Performance optimization?

I have a piece of code with a for loop.

for (i = m_nPlainLenMax - 1; i >= m_nPlainLenMin - 1; i--)

	{

  if (m_nIndex >= nPlainSpaceUpToX[i])

  {

  	m_nPlainLen = i + 1;

  	break;

  }

	}

nPlainSpaceUpToX is a uint64* of 17 elements which is passed to the kernel function from the C code so the data is the same for all threads.

Since the variable is accessed so much, i guess it would be better to copy it to shared memory?

But will it be slower when all threads are trying to access the same piece of shared memory simultaneously?

What would be the best way to implement this?

How about keeping it in constant memory? It is automatically cached. The GPU doesn’t handle uint64 very fast. Do you really need to use uint64 or can you find a better alternative?
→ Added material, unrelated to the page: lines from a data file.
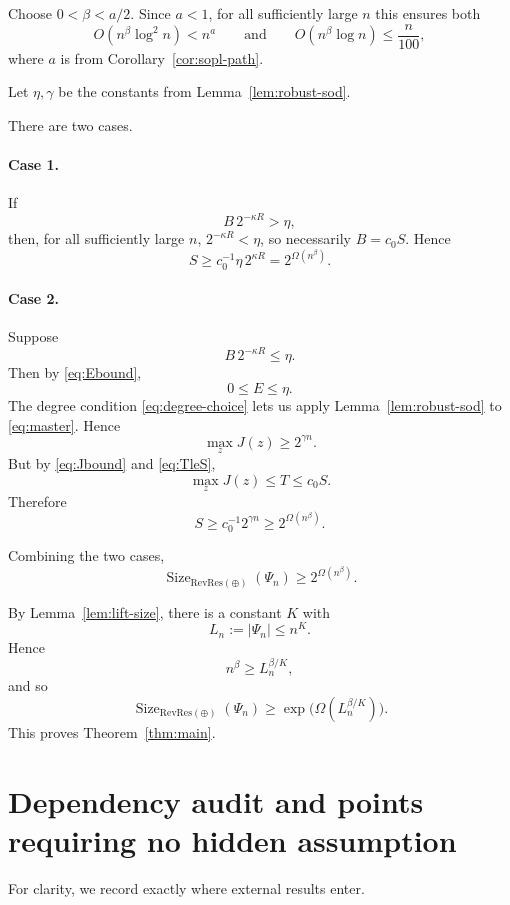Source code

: \documentclass[11pt]{article}
\theoremstyle{definition}
\newcommand{\RevRes}{\mathrm{RevRes}}
\begin{document}
Choose $0<\beta<a/2$.  Since $a<1$, for all sufficiently large $n$ this ensures both
\[
  O(n^\beta\log^2 n)<n^a
  \qquad\text{and}\qquad
  O(n^\beta\log n)\le \frac n{100},
  \tag{7.2}\label{eq:degree-choice}
\]
where $a$ is from Corollary~\ref{cor:sopl-path}.

Let $\eta,\gamma$ be the constants from Lemma~\ref{lem:robust-sod}.

There are two cases.

\paragraph{Case 1.}
If
\[
  B\,2^{-\kappa R}>\eta,
\]
then, for all sufficiently large $n$, $2^{-\kappa R}<\eta$, so necessarily
$B=c_0S$.  Hence
\[
  S
  \ge
  c_0^{-1}\eta\,2^{\kappa R}
  =
  2^{\Omega(n^\beta)}.
  \tag{7.3}\label{eq:case1}
\]

\paragraph{Case 2.}
Suppose
\[
  B\,2^{-\kappa R}\le\eta.
\]
Then by \eqref{eq:Ebound},
\[
  0\le E\le\eta.
\]
The degree condition \eqref{eq:degree-choice} lets us apply
Lemma~\ref{lem:robust-sod} to \eqref{eq:master}.  Hence
\[
  \max_zJ(z)\ge2^{\gamma n}.
\]
But by \eqref{eq:Jbound} and \eqref{eq:TleS},
\[
  \max_zJ(z)\le T\le c_0S.
\]
Therefore
\[
  S\ge c_0^{-1}2^{\gamma n}
  \ge2^{\Omega(n^\beta)}.
  \tag{7.4}\label{eq:case2}
\]

Combining the two cases,
\[
  \operatorname{Size}_{\RevRes(\oplus)}(\Psi_n)
  \ge
  2^{\Omega(n^\beta)}.
  \tag{7.5}\label{eq:nlower}
\]

By Lemma~\ref{lem:lift-size}, there is a constant $K$ with
\[
  L_n:=|\Psi_n|\le n^K.
\]
Hence
\[
  n^\beta\ge L_n^{\beta/K},
\]
and so
\[
  \operatorname{Size}_{\RevRes(\oplus)}(\Psi_n)
  \ge
  \exp\bigl(\Omega(L_n^{\beta/K})\bigr).
\]
This proves Theorem~\ref{thm:main}.

\section{Dependency audit and points requiring no hidden assumption}

For clarity, we record exactly where external results enter.
\end{document}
This small piece of code doesn’t look like it can be optimized very much, especially when the array is only 17 elements. It would be better to look at the rest of your algorithm and try to optimize that.

Accessing the same place in shared memory by all threads is very fast, as the value is broadcast over all the processors (this is in the programmers guide somewhere)
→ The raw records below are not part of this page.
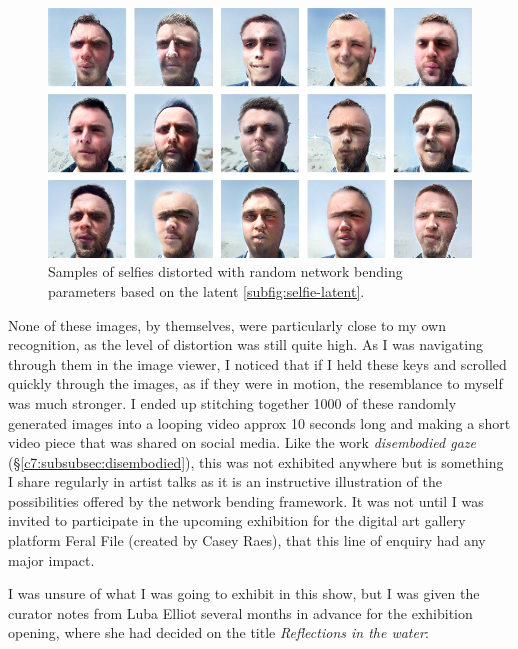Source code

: \begin{figure}[!htb]
    \centering
    \captionsetup{justification=centering}
    \includegraphics[width=1\textwidth]{figures/c7_impact/selfie/selfie-series.png}
    \caption[Samples of selfies distorted with random network bending parameters]{ Samples of selfies distorted with random network bending parameters based on the latent \ref{subfig:selfie-latent}.}
    \label{fig:c7:selfie-series}
\end{figure}


None of these images, by themselves, were particularly close to my own recognition, as the level of distortion was still quite high.
As I was navigating through them in the image viewer, I noticed that if I held these keys and scrolled quickly through the images, as if they were in motion, the resemblance to myself was much stronger. 
I ended up stitching together 1000 of these randomly generated images into a looping video approx 10 seconds long and making a short video piece that was shared on social media. 
Like the work \textit{disembodied gaze} (\S \ref{c7:subsubsec:disembodied}), this was not exhibited anywhere but is something I share regularly in artist talks as it is an instructive illustration of the possibilities offered by the network bending framework.
It was not until I was invited to participate in the upcoming exhibition for the digital art gallery platform Feral File (created by Casey Raes), that this line of enquiry had any major impact. 

I was unsure of what I was going to exhibit in this show, but I was given the curator notes from Luba Elliot several months in advance for the exhibition opening, where she had decided on the title \textit{Reflections in the water}:

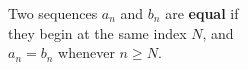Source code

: \documentclass[border=6pt]{standalone}
\begin{document}
\parbox{2.5in}{%
Two sequences $a_n$ and $b_n$ are \textbf{equal} if \\
\null\quad they begin at the same index $N$, and \\
\null\quad $a_n = b_n$ whenever $n \geq N$.}
\end{document}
As the previous poster mentions, using constant memory is an even better idea. It is just as fast, and saves the overhead of copying it at the beginning of the kernel.

What seems to be the most time consuming in my kernel code is the following:

unsigned int nIndexOfX32 = (unsigned int)nIndexOfX;

	for (; i >= 0; i--)

	{

  m_Plain[i] = m_PlainCharset[nIndexOfX32 & (m_nPlainCharsetLen-1)];

  nIndexOfX32 /= m_nPlainCharsetLen;

	}

i is a int and is = m_nPlainCharsetLen

m_PlainCharset is a “unsigned char *” which is passed from the calling C code

m_nPlainCharsetLen is a “unsigned int” passed from the calling C code

m_Plain is a local “unsigned char m_Plain[16]” passed to this device function as a “unsigned char *” from the main kernel function

The full kernel code takes ~4400ms to run.
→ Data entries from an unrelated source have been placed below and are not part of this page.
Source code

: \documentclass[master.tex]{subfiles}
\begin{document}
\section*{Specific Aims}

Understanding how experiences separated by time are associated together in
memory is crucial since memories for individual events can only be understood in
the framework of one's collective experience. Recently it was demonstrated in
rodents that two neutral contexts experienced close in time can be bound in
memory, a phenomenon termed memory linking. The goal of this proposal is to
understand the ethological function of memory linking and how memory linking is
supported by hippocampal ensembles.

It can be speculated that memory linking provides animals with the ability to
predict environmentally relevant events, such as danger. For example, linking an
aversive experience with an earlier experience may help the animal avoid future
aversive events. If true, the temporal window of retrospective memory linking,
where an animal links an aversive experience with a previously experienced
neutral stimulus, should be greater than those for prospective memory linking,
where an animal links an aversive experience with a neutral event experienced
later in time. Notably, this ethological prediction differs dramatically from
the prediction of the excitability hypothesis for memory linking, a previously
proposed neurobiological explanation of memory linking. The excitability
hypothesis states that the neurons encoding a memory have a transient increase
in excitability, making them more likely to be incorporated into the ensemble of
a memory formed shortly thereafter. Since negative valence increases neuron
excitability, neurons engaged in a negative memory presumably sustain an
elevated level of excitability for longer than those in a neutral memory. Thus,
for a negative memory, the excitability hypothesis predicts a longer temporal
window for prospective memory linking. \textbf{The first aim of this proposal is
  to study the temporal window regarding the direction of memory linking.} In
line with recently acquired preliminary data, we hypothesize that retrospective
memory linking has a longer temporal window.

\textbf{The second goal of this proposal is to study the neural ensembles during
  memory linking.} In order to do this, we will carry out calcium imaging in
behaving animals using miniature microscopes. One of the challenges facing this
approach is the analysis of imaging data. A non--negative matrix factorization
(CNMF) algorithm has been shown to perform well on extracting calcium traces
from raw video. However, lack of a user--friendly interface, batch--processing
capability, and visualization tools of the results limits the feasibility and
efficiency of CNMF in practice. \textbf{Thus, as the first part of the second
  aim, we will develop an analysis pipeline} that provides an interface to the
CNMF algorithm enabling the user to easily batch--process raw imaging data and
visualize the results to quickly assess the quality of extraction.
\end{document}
If i comment out the line below, it takes ~1925 ms to run the code

 

m_Plain[i] = m_PlainCharset[nIndexOfX32 & (m_nPlainCharsetLen-1)];

I did some more testing and tried to replace the code with the code below. It resultet in a time of ~3365 ms

unsigned int nIndexOfX32 = (unsigned int)nIndexOfX;

	for (; i >= 0; i--)

	{

  m_Plain[i] = 0x55;

  nIndexOfX32 /= m_nPlainCharsetLen;

	}

Finally i tried to swap out the other variable, as seen below. It resulted in a time of ~1920 ms

unsigned int nIndexOfX32 = (unsigned int)nIndexOfX;

	for (; i >= 0; i--)

	{

  unsigned char test = m_PlainCharset[nIndexOfX32 & [m_nPlainCharsetLen-1)];

  nIndexOfX32 /= m_nPlainCharsetLen;

	}

Do anyone have any clue why that single line of code takes 50% of the execution time?

What can i do to help it out?

Be careful when you comment out innocent looking lines of code. nvcc (and many compilers of today) are quite smart at detecting and removing unused code. So in your case, if it detects that m_Plain is not used, it may optimize away a lot more of your kernel than you expect, causing this speedup.

The other thing to check is if any of your registers are being spilled into local memory. You have many arrays and under some situations, some of these could get put in local memory. This is very bad for performance. You can check if this is happening by getting nvcc to output the cubin file and examining this file.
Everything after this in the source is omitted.